## What the task requires:
From the entries, copy every line that carries the string "install".

## Source material:
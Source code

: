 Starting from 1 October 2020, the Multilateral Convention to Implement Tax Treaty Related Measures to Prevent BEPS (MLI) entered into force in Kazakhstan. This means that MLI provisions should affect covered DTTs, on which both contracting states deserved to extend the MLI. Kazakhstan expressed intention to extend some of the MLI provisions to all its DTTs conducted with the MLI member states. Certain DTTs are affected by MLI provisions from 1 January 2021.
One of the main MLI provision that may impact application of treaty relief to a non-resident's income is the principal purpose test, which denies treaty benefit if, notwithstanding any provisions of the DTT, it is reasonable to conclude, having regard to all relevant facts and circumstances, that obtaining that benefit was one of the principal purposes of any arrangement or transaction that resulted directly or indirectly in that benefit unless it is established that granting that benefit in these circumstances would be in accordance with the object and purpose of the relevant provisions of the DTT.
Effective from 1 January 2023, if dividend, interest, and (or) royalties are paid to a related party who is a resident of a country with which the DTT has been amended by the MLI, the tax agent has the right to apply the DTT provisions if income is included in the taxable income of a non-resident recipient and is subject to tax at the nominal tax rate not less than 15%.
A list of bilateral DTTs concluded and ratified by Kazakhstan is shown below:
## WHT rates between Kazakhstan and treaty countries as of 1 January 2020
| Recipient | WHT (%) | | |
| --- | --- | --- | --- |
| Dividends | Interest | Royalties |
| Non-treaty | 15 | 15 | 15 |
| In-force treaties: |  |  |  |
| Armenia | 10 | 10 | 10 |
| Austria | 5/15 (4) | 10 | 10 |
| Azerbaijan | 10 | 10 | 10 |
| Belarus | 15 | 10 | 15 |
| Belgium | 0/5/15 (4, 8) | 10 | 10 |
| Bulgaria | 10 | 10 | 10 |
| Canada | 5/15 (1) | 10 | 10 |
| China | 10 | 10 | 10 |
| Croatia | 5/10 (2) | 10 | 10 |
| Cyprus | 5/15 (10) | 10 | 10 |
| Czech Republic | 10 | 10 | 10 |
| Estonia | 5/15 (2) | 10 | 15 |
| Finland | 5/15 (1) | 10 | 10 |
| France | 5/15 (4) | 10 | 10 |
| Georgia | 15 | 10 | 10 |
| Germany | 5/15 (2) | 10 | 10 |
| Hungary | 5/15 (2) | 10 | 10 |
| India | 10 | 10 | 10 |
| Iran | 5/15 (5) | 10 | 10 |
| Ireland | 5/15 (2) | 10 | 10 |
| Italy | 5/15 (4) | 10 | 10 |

---

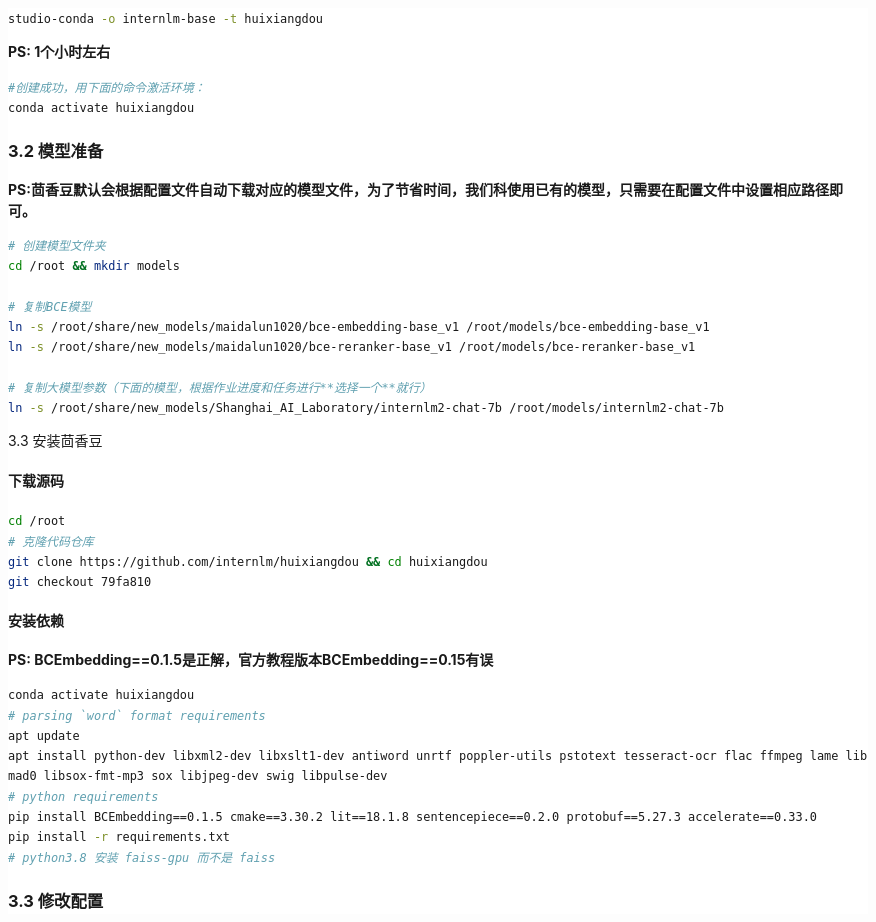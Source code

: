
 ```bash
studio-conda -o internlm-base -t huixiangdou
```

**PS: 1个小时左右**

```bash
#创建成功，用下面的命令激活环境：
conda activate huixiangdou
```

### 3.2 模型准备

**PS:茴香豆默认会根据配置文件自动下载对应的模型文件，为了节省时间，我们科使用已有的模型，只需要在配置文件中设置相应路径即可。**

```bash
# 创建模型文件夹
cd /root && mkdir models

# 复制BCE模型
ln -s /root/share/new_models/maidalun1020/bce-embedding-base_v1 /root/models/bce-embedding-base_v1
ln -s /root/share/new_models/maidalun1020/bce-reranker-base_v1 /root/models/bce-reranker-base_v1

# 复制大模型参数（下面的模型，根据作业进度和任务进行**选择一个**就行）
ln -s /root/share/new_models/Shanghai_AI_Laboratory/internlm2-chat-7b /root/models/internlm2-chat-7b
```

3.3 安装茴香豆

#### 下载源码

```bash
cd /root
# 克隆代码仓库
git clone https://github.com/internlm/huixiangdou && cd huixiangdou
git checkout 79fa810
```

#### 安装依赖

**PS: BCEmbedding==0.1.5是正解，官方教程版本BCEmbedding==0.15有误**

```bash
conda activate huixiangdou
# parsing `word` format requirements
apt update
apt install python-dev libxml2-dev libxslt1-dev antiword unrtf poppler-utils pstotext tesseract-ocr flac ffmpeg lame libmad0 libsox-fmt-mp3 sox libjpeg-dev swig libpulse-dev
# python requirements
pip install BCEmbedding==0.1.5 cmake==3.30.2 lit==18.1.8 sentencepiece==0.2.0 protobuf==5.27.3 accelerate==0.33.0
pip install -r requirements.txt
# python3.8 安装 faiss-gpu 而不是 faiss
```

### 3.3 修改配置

* * *

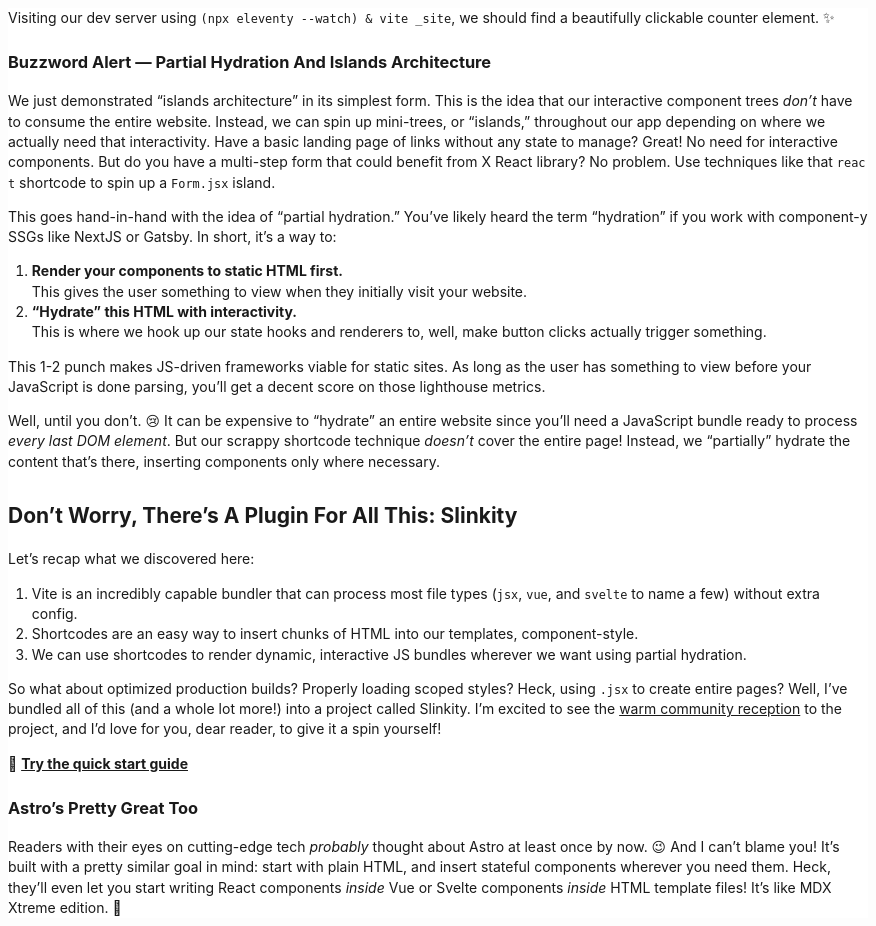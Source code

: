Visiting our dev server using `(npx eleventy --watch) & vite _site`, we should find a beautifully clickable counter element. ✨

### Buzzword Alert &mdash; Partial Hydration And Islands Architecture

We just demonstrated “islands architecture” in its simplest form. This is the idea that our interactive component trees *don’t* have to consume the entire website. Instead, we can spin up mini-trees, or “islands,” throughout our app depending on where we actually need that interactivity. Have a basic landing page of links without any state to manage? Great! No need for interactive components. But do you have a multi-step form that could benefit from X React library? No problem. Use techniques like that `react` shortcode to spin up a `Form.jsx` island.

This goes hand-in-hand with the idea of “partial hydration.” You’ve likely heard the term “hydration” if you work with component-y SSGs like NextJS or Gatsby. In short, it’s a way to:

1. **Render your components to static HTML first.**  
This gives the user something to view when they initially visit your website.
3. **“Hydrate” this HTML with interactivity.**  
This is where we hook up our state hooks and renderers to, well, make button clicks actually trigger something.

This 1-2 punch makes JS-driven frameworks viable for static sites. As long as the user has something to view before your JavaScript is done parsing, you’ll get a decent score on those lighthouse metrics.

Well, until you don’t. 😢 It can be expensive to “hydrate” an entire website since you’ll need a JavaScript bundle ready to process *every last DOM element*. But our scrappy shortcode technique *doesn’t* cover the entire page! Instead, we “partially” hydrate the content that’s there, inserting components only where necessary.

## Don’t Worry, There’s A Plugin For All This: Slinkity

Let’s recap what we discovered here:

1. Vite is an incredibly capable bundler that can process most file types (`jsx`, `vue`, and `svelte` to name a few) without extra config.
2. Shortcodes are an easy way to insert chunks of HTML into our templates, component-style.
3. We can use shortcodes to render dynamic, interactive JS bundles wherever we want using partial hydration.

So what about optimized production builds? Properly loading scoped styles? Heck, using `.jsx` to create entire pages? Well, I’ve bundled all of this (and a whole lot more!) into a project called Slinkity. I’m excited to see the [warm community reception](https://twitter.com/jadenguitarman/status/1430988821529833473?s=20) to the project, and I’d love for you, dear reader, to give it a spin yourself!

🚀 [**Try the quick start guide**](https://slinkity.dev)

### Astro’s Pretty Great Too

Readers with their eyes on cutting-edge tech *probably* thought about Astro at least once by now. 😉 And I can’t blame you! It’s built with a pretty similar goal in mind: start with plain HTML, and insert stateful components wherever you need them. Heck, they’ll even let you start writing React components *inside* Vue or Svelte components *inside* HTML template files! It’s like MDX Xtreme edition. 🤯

## Task solution:
apt install python-dev libxml2-dev libxslt1-dev antiword unrtf poppler-utils pstotext tesseract-ocr flac ffmpeg lame libmad0 libsox-fmt-mp3 sox libjpeg-dev swig libpulse-dev
pip install BCEmbedding==0.1.5 cmake==3.30.2 lit==18.1.8 sentencepiece==0.2.0 protobuf==5.27.3 accelerate==0.33.0
pip install -r requirements.txt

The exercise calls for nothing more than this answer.